* Assignment *
Examine the entries and show every line in which the word "origine" is found.

* Entries supplied *

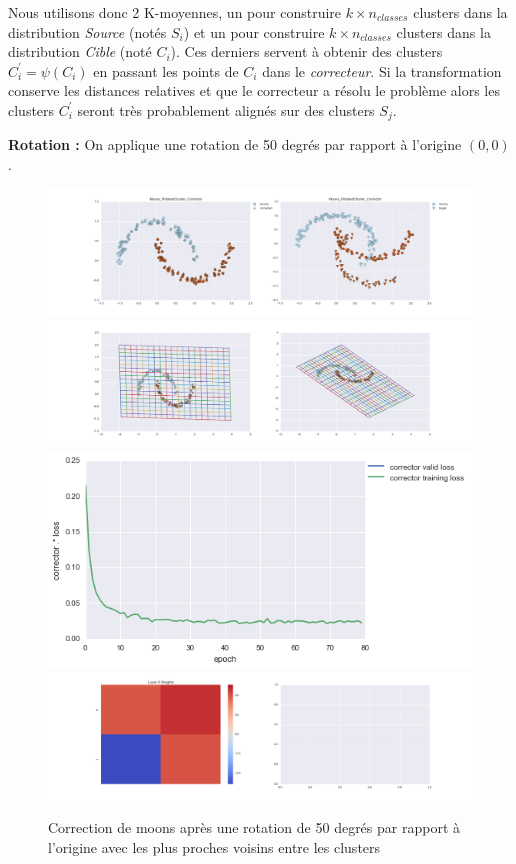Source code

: Nous utilisons donc 2 K-moyennes, un pour construire $k\times n_{classes}$ clusters 
dans la distribution \emph{Source} (notés $S_i$) et un pour construire $k\times n_{classes}$ 
clusters dans la distribution \emph{Cible} (noté $C_i$). Ces derniers servent à obtenir 
des clusters $C_i^\prime = \psi(C_i)$ en passant les points de $C_i$ dans le \emph{correcteur}.
Si la transformation conserve les distances relatives et que le correcteur a résolu le problème
alors les clusters $C_i^\prime$ seront très probablement alignés sur des clusters $S_j$.


{\Large \textbf{Rotation :}} On applique une rotation de 50 degrés par rapport à l'origine $(0,0)$.

\begin{figure}[H] %
\centering
\includegraphics[width=\linewidth]{fig/24-05-2016/moons/Moons_RotatedCluster_Corrector-DATA.png}
\includegraphics[width=\linewidth]{fig/24-05-2016/moons/Moons_RotatedCluster_Corrector-GridCheck.png}
\includegraphics[width=0.45\linewidth]{fig/24-05-2016/moons/Moons_RotatedCluster_Corrector-Learning_curve.png}
\includegraphics[width=\linewidth]{fig/24-05-2016/moons/Moons_RotatedCluster_Corrector-W.png}
\caption{Correction de moons après une rotation de 50 degrés par rapport à l'origine avec les plus proches voisins entre les clusters}
\label{fig:recap-moons-rot-cluster}
\end{figure}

* Result below *
{\Large \textbf{Rotation :}} On applique une rotation de 50 degrés par rapport à l'origine $(0,0)$.
\caption{Correction de moons après une rotation de 50 degrés par rapport à l'origine avec les plus proches voisins entre les clusters}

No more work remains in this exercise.